• [REQUIRED WORK]: Would you return, word for word, the lines of the data below from the line with "in discussion and conclusion" through the line with "I made lots", and no others?
____________
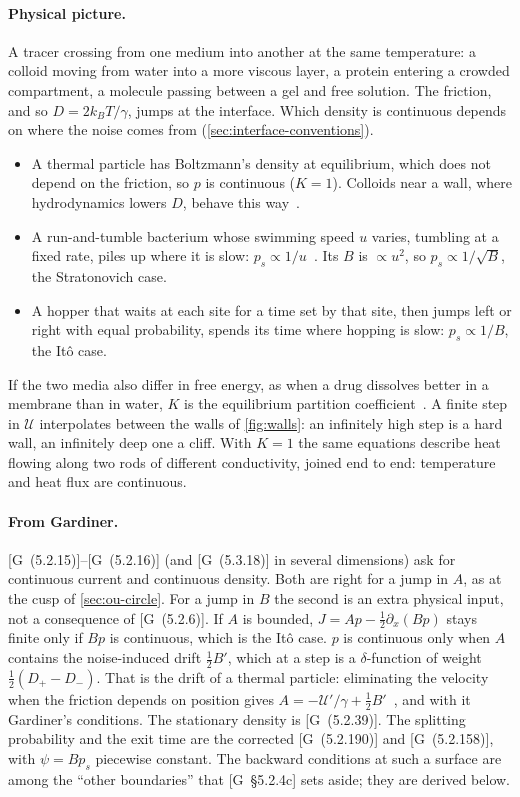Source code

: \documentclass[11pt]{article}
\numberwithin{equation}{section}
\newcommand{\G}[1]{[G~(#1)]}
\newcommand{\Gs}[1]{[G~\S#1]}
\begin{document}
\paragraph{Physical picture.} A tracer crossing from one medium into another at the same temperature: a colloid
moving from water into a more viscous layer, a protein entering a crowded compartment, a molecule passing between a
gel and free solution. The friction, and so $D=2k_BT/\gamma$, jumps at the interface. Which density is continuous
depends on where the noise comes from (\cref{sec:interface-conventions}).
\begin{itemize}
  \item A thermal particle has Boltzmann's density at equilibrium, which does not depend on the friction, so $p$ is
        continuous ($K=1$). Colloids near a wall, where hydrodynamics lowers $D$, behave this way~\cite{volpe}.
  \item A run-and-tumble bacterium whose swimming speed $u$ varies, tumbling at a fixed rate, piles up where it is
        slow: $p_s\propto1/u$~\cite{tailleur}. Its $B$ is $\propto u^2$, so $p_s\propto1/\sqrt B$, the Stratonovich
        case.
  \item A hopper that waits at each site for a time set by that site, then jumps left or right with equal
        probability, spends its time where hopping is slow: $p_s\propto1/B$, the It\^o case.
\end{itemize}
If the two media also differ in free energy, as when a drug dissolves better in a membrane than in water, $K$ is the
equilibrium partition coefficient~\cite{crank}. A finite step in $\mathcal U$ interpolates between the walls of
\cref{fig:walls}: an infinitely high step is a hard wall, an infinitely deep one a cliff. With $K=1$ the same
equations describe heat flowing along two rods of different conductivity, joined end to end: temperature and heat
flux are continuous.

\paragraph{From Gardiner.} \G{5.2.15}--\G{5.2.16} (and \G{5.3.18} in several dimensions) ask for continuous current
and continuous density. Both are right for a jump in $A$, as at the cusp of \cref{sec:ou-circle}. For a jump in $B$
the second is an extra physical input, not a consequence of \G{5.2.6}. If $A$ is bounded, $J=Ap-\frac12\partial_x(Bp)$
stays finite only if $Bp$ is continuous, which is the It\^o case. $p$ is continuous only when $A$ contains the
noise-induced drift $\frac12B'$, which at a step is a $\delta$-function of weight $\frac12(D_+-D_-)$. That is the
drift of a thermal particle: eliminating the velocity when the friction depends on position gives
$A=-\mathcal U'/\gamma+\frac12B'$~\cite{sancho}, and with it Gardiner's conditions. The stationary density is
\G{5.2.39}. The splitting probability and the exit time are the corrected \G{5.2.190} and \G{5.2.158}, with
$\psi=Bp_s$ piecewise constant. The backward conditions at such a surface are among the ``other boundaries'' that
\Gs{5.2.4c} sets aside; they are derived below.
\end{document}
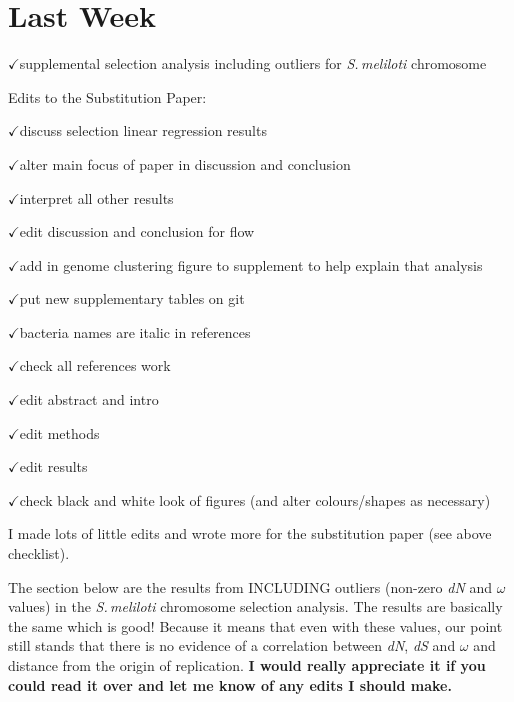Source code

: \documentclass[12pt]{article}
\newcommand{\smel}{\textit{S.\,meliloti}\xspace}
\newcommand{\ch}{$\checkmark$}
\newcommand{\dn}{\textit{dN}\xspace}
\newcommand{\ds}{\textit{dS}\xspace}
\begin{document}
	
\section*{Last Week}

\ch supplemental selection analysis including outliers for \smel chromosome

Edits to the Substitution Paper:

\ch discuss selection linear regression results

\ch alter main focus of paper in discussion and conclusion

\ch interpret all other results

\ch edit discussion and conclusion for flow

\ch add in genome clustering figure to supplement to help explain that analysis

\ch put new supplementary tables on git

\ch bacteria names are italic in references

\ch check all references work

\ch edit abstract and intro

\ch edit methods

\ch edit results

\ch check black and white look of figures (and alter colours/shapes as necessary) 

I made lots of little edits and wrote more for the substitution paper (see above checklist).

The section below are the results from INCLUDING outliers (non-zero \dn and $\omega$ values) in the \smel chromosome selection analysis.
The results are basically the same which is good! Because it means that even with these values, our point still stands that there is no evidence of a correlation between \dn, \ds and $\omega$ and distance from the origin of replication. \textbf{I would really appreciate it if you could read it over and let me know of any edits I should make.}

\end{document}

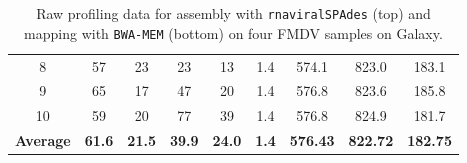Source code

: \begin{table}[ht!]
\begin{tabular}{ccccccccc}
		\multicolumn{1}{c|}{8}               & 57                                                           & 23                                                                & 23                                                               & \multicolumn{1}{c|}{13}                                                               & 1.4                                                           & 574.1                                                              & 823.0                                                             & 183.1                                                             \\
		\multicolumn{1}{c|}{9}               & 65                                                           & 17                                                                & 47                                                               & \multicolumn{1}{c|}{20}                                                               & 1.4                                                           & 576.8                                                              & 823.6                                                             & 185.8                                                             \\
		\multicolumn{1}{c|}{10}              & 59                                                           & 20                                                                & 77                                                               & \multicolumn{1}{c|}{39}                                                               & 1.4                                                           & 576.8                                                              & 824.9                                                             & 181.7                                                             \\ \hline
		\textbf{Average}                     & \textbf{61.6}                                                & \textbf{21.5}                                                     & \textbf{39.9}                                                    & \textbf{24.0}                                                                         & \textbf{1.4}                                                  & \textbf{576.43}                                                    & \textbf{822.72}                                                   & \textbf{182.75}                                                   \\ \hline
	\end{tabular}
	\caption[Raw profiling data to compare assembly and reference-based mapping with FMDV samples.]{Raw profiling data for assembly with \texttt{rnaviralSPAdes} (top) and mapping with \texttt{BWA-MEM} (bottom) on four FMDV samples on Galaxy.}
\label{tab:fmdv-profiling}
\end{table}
____________
• [TASK RESPONSE]:
\ch alter main focus of paper in discussion and conclusion

\ch interpret all other results

\ch edit discussion and conclusion for flow

\ch add in genome clustering figure to supplement to help explain that analysis

\ch put new supplementary tables on git

\ch bacteria names are italic in references

\ch check all references work

\ch edit abstract and intro

\ch edit methods

\ch edit results

\ch check black and white look of figures (and alter colours/shapes as necessary) 

I made lots of little edits and wrote more for the substitution paper (see above checklist).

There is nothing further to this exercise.